Investigations into the mechanisms controlling prostaglandin production by the guinea-pig placenta: roles of calcium and gonadotrophin-releasing hormone

The outputs of PGF2 α, PGE2 and 6-keto-PGF1α were higher from the day 29 guinea-pig placenta than from the sub-placenta in culture, with PGF2αbeing the major prostaglandin produced by the placenta. Lack of extracellular calcium reduced the production of all three prostaglandins by the sub-placenta and 6-keto-PGF1 α production by the placenta, but had no effect on the production of PGF2 α and PGE2 by the placenta.
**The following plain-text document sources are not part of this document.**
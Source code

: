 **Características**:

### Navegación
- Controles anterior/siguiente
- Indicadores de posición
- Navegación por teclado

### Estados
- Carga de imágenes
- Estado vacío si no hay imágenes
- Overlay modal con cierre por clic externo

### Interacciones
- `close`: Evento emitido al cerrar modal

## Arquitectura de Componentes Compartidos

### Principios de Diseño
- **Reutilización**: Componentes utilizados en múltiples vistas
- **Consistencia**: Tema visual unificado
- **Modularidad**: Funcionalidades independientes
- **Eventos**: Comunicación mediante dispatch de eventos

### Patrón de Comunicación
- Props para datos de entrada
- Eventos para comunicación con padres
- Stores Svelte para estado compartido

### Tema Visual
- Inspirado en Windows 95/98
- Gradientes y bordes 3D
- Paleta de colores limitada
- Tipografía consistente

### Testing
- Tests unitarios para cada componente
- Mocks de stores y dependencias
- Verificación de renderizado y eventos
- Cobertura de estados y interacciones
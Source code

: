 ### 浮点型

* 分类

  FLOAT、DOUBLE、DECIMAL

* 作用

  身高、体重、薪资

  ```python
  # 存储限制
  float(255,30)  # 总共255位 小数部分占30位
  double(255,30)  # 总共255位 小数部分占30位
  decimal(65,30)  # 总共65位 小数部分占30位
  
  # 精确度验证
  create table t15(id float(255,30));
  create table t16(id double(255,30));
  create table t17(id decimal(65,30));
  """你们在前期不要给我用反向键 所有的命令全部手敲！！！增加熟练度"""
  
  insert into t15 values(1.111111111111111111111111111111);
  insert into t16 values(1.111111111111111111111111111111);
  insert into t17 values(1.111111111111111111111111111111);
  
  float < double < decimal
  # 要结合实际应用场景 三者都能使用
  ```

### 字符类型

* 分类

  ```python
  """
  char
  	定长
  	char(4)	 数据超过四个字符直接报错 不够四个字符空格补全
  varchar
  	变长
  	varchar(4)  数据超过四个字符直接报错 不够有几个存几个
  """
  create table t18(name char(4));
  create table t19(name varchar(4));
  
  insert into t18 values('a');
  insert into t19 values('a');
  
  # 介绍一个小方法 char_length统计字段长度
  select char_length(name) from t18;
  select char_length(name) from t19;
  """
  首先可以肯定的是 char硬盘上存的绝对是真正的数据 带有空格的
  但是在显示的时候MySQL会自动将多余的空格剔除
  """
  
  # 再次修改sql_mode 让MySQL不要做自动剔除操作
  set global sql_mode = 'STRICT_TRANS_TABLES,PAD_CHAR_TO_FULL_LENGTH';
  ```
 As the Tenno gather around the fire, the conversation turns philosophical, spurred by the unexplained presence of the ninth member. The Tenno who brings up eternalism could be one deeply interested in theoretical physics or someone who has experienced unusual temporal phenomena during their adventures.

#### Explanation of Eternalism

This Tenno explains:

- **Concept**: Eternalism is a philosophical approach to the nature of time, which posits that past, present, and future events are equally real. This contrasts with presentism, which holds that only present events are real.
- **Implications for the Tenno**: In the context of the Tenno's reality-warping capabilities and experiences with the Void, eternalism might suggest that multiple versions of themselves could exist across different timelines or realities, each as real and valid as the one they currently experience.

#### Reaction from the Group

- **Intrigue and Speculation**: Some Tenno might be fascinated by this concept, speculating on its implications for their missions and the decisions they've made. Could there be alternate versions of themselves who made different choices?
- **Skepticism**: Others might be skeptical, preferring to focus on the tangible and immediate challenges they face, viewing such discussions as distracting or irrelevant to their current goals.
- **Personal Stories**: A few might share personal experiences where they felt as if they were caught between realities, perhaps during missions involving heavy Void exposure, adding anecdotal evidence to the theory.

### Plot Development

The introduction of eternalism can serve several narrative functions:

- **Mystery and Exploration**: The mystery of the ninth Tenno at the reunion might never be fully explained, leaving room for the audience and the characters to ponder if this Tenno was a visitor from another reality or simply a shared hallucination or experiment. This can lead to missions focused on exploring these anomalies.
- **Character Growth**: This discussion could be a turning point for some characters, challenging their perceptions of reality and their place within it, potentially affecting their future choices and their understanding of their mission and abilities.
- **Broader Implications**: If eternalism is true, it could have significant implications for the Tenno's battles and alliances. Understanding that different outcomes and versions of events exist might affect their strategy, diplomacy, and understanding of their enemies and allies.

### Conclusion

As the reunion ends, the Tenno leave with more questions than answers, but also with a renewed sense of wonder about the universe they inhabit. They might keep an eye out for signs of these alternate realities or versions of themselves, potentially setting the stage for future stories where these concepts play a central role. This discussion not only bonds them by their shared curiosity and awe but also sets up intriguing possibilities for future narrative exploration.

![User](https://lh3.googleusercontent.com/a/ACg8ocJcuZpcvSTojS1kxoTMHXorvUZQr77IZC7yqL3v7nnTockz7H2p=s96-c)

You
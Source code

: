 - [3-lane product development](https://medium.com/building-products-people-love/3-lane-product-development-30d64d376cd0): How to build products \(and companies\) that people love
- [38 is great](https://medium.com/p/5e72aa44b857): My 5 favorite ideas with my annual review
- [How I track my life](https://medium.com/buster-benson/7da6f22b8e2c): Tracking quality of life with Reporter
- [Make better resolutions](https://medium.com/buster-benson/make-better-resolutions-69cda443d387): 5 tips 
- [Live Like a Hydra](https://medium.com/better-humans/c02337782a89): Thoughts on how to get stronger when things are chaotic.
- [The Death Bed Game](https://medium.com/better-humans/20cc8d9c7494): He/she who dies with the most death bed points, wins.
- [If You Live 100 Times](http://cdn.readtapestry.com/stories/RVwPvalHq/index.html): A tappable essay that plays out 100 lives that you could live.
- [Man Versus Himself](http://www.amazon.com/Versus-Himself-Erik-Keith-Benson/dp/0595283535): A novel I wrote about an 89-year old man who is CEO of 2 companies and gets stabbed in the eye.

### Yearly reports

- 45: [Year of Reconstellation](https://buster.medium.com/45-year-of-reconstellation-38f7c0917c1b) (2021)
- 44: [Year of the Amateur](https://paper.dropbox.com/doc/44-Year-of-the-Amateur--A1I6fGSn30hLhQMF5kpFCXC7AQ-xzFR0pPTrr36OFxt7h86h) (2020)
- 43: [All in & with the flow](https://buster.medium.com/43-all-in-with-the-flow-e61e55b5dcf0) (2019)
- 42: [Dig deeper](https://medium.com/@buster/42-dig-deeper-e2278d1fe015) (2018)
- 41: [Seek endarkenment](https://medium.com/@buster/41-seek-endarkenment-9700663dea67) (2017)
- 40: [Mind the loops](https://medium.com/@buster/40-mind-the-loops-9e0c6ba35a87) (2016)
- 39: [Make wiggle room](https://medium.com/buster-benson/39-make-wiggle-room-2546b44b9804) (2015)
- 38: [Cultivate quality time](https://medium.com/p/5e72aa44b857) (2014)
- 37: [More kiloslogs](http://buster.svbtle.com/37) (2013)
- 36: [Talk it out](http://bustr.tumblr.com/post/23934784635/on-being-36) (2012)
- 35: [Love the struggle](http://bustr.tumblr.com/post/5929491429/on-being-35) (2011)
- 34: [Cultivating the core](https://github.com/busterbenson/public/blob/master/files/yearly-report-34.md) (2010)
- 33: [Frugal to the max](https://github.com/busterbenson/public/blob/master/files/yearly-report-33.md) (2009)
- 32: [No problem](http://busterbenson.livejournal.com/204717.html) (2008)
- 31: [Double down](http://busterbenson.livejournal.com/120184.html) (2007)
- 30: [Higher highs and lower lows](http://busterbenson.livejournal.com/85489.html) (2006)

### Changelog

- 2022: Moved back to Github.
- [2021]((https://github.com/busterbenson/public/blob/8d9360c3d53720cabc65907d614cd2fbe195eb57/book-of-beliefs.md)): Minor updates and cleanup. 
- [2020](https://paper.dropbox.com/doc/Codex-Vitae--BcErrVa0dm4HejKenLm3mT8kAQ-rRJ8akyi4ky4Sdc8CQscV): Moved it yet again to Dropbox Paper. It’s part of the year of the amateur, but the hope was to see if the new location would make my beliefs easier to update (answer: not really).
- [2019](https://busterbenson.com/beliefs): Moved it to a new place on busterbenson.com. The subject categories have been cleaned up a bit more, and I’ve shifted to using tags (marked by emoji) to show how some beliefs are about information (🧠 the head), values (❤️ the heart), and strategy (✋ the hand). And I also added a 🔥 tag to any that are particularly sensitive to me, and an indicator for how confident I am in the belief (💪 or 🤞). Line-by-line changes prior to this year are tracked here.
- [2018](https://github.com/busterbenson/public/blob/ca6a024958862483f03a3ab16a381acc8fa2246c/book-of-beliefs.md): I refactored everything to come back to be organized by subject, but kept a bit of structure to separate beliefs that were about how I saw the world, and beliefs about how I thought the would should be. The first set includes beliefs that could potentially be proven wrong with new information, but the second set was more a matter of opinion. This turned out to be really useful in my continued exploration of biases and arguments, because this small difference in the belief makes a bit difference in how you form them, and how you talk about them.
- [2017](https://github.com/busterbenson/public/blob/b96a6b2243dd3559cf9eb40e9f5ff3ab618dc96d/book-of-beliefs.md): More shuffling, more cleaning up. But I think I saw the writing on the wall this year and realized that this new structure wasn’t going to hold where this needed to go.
EGTA (a calcium chelator) and a low concentration (30 μM) of TMB-8 (an intracellular calcium antagonist) generally inhibited prostaglandin output from the placenta and sub-placenta at various time points during culture, although EGTA had no effect on PGE2 output from the placenta. Trifluoperazine and W-7 (calmodulin inhibitors) had no inhibitory effect on the outputs of PGF2α and PGE2 from the placenta, nor on the outputs of any prostaglandin from the sub-placenta. However, these two compounds inhibited the output of 6-keto-PGF1 α from the placenta. Nifedipine and verapamil (calcium channel blocking drugs) generally reduced the outputs of prostaglandins from the placenta and sub-placenta, except verapamil had no inhibitory effect on PGF2 α output from the sub-placenta. Gonadotrophin-releasing hormone (GnRH) did not stimulate the output of prostaglandins from the placenta, and tended to have a weak inhibitory action on this tissue. On the sub-placenta, GnRH had an initial inhibitory action on the outputs of PGF2α and 6-keto-PGF1 α, which was then followed by a stimulation of the outputs of PGF2α and, to a lesser extent, of PGE2.